Belgian boxer and Brussels parliament member, Bea Diallo (L), fights former footballer Georges Grun, in 2005, during a charity bout. File Photo: AFP

He was one of the best middleweight boxers of his time and is now a Belgian lawmaker, but Bea Diallo says he understands what turns youngsters to the dark side.

Diallo, a Liberian-born Muslim, says he is using the lessons he learned in the school of hard knocks to motivate young Belgians and even steer some away from Islamic extremism.

"Boxing helped me become the man that I am today," Diallo told AFP after arriving from parliament to don a red bandana and boxing garb for a coaching session at his gym.

"Now I am trying to transform this force and this teaching that I have received for a generation that feels that it is lost and dropping out of society."

Diallo, the child of a Guinean diplomat father and a Senegalese mother, was caught up in violence in his own youth.

He became "ultra-violent, violent in the extreme" after an attack by skinheads in France in which a friend lost an eye, he said.

"If there had been the same context as today, where people are able to come and brainwash you, I could have ended up waging jihad."

Since those dark days, Diallo has turned his life around.

After boxing, the 45-year-old married father of four became a coach, involved in running a gym, as well as serving as a city alderman and an elected member of the Brussels-capital parliament.

A familiar presence on Belgian TV, the socialist politician works on youth, employment and social integration while calling for democracy in Guinea, the country of his father's birth.

Ringside seat

Meanwhile his gym has given him a ringside seat at the growth of militant Islam in Belgium, the European country with the highest per capita number of fighters who have joined jihad in Syria and Iraq, a figure estimated at 465.

Diallo said some martial arts gyms even train young Belgians to wage jihad -- a phenomenon confirmed by Belgian judicial sources.

He said his Emergence XL gym refuses to admit anyone who comes to radicalise youngsters.

Diallo often huddles in the ring with his students after sparring sessions to discuss Islam and other issues, claiming he managed to dissuade one of them from becoming radicalised.

Hassan Bousetta, a socialist politician and university professor, said Diallo is a role model for many young Muslims from Belgium's large Moroccan minority.

Although not yet a political "heavyweight", Bousetta said "he would become a national role model the day he becomes a minister".

Belgium's RTL television has meanwhile hailed him as a "symbol of successful integration in our country."

But it nearly all went wrong for him.

He went astray in his own youth before learning to channel his rage against injustice, the kind that drives some now toward extremism.

Frightened and embittered by the skinhead attack when he was living in Paris, he got into fights and involved in gangs.

But he began emerging from what he called "a vicious cycle" after his father moved the family to Brussels.
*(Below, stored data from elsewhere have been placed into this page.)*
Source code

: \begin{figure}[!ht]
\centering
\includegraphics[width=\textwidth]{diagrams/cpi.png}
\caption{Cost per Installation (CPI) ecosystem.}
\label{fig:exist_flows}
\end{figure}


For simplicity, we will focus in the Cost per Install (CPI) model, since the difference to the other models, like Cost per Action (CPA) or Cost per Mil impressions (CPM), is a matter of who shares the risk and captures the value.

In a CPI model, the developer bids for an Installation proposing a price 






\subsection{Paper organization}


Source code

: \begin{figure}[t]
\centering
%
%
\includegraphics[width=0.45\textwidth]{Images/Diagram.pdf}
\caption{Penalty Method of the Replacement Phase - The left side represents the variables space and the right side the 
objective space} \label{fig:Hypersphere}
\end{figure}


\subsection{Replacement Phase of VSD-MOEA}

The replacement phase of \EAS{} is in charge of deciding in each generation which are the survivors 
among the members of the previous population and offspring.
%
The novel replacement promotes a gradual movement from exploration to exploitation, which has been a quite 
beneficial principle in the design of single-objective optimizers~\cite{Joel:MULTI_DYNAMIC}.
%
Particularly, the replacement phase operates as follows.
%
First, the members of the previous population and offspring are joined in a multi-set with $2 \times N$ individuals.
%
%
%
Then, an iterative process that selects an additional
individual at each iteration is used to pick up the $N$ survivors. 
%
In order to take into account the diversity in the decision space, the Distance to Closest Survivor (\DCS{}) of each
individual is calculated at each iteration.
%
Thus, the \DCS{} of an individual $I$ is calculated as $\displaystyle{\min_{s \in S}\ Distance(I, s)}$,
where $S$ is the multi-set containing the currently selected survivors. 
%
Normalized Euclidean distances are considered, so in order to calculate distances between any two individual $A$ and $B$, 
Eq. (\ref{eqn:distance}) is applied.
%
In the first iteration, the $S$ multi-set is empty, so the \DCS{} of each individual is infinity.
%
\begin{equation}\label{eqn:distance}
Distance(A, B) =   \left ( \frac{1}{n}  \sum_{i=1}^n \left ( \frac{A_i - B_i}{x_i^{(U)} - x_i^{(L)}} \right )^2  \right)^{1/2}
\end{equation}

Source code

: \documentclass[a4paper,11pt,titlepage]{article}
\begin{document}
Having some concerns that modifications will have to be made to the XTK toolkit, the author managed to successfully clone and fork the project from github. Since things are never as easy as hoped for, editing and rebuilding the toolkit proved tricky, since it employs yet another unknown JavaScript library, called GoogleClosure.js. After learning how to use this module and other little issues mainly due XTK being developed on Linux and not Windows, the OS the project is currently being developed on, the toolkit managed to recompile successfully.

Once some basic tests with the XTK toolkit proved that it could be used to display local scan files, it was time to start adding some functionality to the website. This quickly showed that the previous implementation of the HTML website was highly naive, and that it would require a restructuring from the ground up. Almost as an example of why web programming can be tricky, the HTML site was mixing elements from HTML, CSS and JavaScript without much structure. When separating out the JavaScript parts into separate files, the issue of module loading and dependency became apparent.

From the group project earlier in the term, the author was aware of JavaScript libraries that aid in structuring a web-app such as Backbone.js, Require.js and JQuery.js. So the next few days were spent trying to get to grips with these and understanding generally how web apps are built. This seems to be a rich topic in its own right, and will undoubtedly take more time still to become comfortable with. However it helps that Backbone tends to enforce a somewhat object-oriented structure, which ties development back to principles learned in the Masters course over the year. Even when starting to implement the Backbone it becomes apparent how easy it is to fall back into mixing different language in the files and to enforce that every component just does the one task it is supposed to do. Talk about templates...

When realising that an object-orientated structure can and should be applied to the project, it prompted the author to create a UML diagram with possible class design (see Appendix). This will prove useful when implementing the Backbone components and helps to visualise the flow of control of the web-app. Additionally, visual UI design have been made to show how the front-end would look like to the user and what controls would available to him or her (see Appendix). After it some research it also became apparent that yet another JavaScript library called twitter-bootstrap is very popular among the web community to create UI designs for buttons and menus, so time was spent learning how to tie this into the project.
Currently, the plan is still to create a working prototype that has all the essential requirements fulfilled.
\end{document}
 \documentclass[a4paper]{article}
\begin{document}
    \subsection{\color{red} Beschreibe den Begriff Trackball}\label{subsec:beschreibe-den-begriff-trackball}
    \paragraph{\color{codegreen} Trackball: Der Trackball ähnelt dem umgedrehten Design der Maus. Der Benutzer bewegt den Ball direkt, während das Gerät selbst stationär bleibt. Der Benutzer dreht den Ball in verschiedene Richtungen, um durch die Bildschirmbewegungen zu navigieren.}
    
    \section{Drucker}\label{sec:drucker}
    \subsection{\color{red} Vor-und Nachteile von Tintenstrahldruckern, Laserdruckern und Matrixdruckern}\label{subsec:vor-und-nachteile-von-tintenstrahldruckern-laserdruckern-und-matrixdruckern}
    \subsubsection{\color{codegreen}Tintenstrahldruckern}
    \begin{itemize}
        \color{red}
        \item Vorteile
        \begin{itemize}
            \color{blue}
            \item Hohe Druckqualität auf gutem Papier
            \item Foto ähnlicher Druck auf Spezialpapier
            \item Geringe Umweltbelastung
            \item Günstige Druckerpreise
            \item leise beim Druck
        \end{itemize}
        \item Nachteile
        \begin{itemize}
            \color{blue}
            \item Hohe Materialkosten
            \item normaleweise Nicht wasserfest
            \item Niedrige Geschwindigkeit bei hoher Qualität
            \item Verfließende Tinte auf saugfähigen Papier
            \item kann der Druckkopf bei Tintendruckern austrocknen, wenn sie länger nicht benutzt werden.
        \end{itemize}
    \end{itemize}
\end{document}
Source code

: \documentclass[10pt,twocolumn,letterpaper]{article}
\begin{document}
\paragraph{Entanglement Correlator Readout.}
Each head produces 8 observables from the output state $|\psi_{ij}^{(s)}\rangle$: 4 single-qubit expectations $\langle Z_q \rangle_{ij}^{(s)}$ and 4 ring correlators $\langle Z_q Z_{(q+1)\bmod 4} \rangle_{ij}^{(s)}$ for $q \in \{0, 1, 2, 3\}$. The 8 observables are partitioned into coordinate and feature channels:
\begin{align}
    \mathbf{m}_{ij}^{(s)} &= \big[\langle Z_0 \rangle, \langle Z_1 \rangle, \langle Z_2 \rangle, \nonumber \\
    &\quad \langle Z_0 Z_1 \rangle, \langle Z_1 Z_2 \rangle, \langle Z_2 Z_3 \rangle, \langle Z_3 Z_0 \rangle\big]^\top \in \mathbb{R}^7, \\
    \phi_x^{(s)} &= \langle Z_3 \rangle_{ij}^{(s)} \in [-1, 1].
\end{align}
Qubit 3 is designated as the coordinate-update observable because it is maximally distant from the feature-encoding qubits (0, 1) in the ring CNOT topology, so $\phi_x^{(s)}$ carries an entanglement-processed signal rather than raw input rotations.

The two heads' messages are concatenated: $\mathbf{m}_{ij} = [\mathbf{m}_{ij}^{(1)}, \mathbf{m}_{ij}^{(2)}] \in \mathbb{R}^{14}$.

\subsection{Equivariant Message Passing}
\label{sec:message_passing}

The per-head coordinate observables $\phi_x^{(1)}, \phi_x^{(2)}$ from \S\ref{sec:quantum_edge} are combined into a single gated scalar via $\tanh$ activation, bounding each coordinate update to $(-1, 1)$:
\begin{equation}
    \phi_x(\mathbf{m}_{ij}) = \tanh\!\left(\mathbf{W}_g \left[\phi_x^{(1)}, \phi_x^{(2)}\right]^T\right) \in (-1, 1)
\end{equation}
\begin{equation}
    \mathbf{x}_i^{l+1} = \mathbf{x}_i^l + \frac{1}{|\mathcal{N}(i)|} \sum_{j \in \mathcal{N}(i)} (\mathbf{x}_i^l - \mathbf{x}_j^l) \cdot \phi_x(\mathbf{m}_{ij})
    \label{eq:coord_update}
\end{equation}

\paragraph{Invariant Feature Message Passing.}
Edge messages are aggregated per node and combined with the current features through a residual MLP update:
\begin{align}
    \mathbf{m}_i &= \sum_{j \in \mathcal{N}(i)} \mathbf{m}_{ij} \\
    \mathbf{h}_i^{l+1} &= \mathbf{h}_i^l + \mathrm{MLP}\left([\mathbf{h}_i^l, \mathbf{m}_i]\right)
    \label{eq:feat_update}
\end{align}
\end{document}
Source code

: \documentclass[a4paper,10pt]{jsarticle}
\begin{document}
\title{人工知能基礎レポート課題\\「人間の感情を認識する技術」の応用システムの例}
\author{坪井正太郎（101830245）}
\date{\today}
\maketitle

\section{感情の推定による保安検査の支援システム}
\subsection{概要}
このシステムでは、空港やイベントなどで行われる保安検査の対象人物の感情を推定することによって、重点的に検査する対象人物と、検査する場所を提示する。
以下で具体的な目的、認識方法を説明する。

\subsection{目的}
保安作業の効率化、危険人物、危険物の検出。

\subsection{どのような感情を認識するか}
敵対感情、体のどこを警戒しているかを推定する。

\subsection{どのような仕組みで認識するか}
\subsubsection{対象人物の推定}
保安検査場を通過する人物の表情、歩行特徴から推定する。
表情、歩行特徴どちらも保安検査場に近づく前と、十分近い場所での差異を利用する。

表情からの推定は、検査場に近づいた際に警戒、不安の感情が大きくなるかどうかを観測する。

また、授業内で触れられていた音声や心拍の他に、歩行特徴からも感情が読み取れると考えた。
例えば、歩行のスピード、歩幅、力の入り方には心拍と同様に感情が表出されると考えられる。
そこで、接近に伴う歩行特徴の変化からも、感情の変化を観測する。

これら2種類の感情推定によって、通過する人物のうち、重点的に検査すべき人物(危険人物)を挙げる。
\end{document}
There, Diallo began reading the works of Martin Luther King and Mahatma Gandhi.

Saved by boxing

At 16 Diallo began boxing, immediately taking to its self-discipline and egalitarian spirit. He also began studying hard in high school and university.

In 1998, he beat American Rob Bleakley for the middleweight International Boxing Federation crown before a 50,000 crowd in Conakry and an international satellite television audience. He held the title for six years.

He said he learned the true meaning of jihad -- "struggle" in Arabic -- as the betterment of himself, and now wants to share his experience with a young "generation that is sometimes lost."

Diallo said he feels "very close" to young Belgians of Moroccan origin, sharing an African Muslim heritage and a legacy of colonialism, as well as the experience of being outsiders.

The former prize fighter pulls no punches in tackling apparent jihadist sympathies.

When he called for a moment of silence after the March 22 Islamic State bombings that killed 32 people in Brussels, some grumbled -- but he scolded them.

"I said: 'What, why are you making these faces?' I said: 'Do you know who died? Muslims, Christians, Jews, Arabs, blacks and whites. They targeted everyone.'"

He warned them: "It's not Islam's fight against the West. It's a fight against all of you."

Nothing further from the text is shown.